WHAT THIS TASK INVOLVES: An exact copy of the entries is required, with every image omitted.
····················
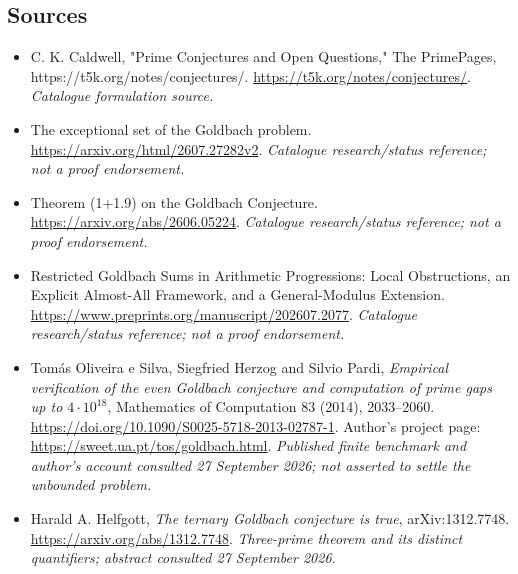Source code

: \documentclass[11pt,a4paper]{article}
\numberwithin{equation}{section}
\begin{document}

\subsection{Sources}
\begin{itemize}\raggedright
\item[\textnormal{[S1]}]\hypertarget{source:12:1}{} C. K. Caldwell, "Prime Conjectures and Open Questions," The PrimePages, https://t5k.org/notes/conjectures/.
\url{https://t5k.org/notes/conjectures/}.
{\small\textit{Catalogue formulation source.}}
\item[\textnormal{[S2]}]\hypertarget{source:12:2}{} The exceptional set of the Goldbach problem.
\url{https://arxiv.org/html/2607.27282v2}.
{\small\textit{Catalogue research/status reference; not a proof endorsement.}}
\item[\textnormal{[S3]}]\hypertarget{source:12:3}{} Theorem (1+1.9) on the Goldbach Conjecture.
\url{https://arxiv.org/abs/2606.05224}.
{\small\textit{Catalogue research/status reference; not a proof endorsement.}}
\item[\textnormal{[S4]}]\hypertarget{source:12:4}{} Restricted Goldbach Sums in Arithmetic Progressions: Local Obstructions, an Explicit Almost-All Framework, and a General-Modulus Extension.
\url{https://www.preprints.org/manuscript/202607.2077}.
{\small\textit{Catalogue research/status reference; not a proof endorsement.}}
\item[\textnormal{[E1]}]\hypertarget{extra:12:1}{} Tom\'as Oliveira e Silva,
Siegfried Herzog and Silvio Pardi, \emph{Empirical verification of the even
Goldbach conjecture and computation of prime gaps up to $4\cdot10^{18}$},
Mathematics of Computation 83 (2014), 2033--2060.
\url{https://doi.org/10.1090/S0025-5718-2013-02787-1}.
Author's project page: \url{https://sweet.ua.pt/tos/goldbach.html}.
{\small\textit{Published finite benchmark and author's account consulted
27 September 2026; not asserted to settle the unbounded problem.}}
\item[\textnormal{[E2]}]\hypertarget{extra:12:2}{} Harald A. Helfgott,
\emph{The ternary Goldbach conjecture is true}, arXiv:1312.7748.
\url{https://arxiv.org/abs/1312.7748}.
{\small\textit{Three-prime theorem and its distinct quantifiers;
abstract consulted 27 September 2026.}}

\end{itemize}

\end{document}
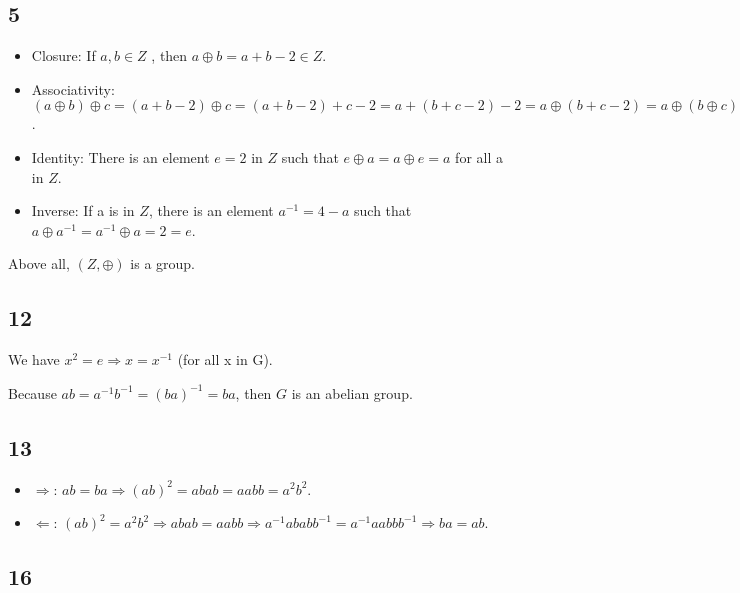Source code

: \documentclass{article}
\begin{document}
		\subsection*{5}

		\begin{itemize}

				\item Closure: If $a,b \in Z$ , then $a \oplus b = a + b - 2 \in Z$.

				\item Associativity: $(a\oplus b)\oplus c = (a + b - 2)\oplus c = (a + b - 2) + c - 2 = a + (b + c - 2) - 2 = a\oplus(b + c - 2) = a \oplus(b\oplus c)$.

				\item Identity: There is an element $e = 2$ in $Z$ such that $e \oplus a = a \oplus e = a $ for all a in $Z$.

				\item Inverse: If a is in $Z$, there is an element $a^{-1} = 4 - a$ such that $a\oplus a^{-1} = a^{-1}\oplus a = 2 = e$.

		\end{itemize}

		Above all, $(Z,\oplus)$ is a group.

		\subsection*{12}

		We have $x^2 = e \Rightarrow x = x^{-1}$ (for all x in G).

		Because $ab = a^{-1}b^{-1} = (ba)^{-1} = ba$, then $G$ is an abelian group.

		\subsection*{13}

		\begin{itemize}

				\item $\Rightarrow$: $ab = ba \Rightarrow (ab)^2 = abab = aabb = a^2b^2$.

				\item $\Leftarrow $: $(ab)^2 = a^2b^2 \Rightarrow abab = aabb \Rightarrow a^{-1}ababb^{-1} = a^{-1}aabbb^{-1} \Rightarrow ba = ab$.

		\end{itemize}
		\subsection*{16}
\end{document}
····················
EXERCISE ANSWER:
Source code

: \documentclass[11pt,a4paper]{article}
\numberwithin{equation}{section}
\begin{document}

\subsection{Sources}
\begin{itemize}\raggedright
\item[\textnormal{[S1]}]\hypertarget{source:12:1}{} C. K. Caldwell, "Prime Conjectures and Open Questions," The PrimePages, https://t5k.org/notes/conjectures/.
\url{https://t5k.org/notes/conjectures/}.
{\small\textit{Catalogue formulation source.}}
\item[\textnormal{[S2]}]\hypertarget{source:12:2}{} The exceptional set of the Goldbach problem.
\url{https://arxiv.org/html/2607.27282v2}.
{\small\textit{Catalogue research/status reference; not a proof endorsement.}}
\item[\textnormal{[S3]}]\hypertarget{source:12:3}{} Theorem (1+1.9) on the Goldbach Conjecture.
\url{https://arxiv.org/abs/2606.05224}.
{\small\textit{Catalogue research/status reference; not a proof endorsement.}}
\item[\textnormal{[S4]}]\hypertarget{source:12:4}{} Restricted Goldbach Sums in Arithmetic Progressions: Local Obstructions, an Explicit Almost-All Framework, and a General-Modulus Extension.
\url{https://www.preprints.org/manuscript/202607.2077}.
{\small\textit{Catalogue research/status reference; not a proof endorsement.}}
\item[\textnormal{[E1]}]\hypertarget{extra:12:1}{} Tom\'as Oliveira e Silva,
Siegfried Herzog and Silvio Pardi, \emph{Empirical verification of the even
Goldbach conjecture and computation of prime gaps up to $4\cdot10^{18}$},
Mathematics of Computation 83 (2014), 2033--2060.
\url{https://doi.org/10.1090/S0025-5718-2013-02787-1}.
Author's project page: \url{https://sweet.ua.pt/tos/goldbach.html}.
{\small\textit{Published finite benchmark and author's account consulted
27 September 2026; not asserted to settle the unbounded problem.}}
\item[\textnormal{[E2]}]\hypertarget{extra:12:2}{} Harald A. Helfgott,
\emph{The ternary Goldbach conjecture is true}, arXiv:1312.7748.
\url{https://arxiv.org/abs/1312.7748}.
{\small\textit{Three-prime theorem and its distinct quantifiers;
abstract consulted 27 September 2026.}}

\end{itemize}

\end{document}
Source code

: \documentclass{article}
\begin{document}
		\subsection*{5}

		\begin{itemize}

				\item Closure: If $a,b \in Z$ , then $a \oplus b = a + b - 2 \in Z$.

				\item Associativity: $(a\oplus b)\oplus c = (a + b - 2)\oplus c = (a + b - 2) + c - 2 = a + (b + c - 2) - 2 = a\oplus(b + c - 2) = a \oplus(b\oplus c)$.

				\item Identity: There is an element $e = 2$ in $Z$ such that $e \oplus a = a \oplus e = a $ for all a in $Z$.

				\item Inverse: If a is in $Z$, there is an element $a^{-1} = 4 - a$ such that $a\oplus a^{-1} = a^{-1}\oplus a = 2 = e$.

		\end{itemize}

		Above all, $(Z,\oplus)$ is a group.

		\subsection*{12}

		We have $x^2 = e \Rightarrow x = x^{-1}$ (for all x in G).

		Because $ab = a^{-1}b^{-1} = (ba)^{-1} = ba$, then $G$ is an abelian group.

		\subsection*{13}

		\begin{itemize}

				\item $\Rightarrow$: $ab = ba \Rightarrow (ab)^2 = abab = aabb = a^2b^2$.

				\item $\Leftarrow $: $(ab)^2 = a^2b^2 \Rightarrow abab = aabb \Rightarrow a^{-1}ababb^{-1} = a^{-1}aabbb^{-1} \Rightarrow ba = ab$.

		\end{itemize}
		\subsection*{16}
\end{document}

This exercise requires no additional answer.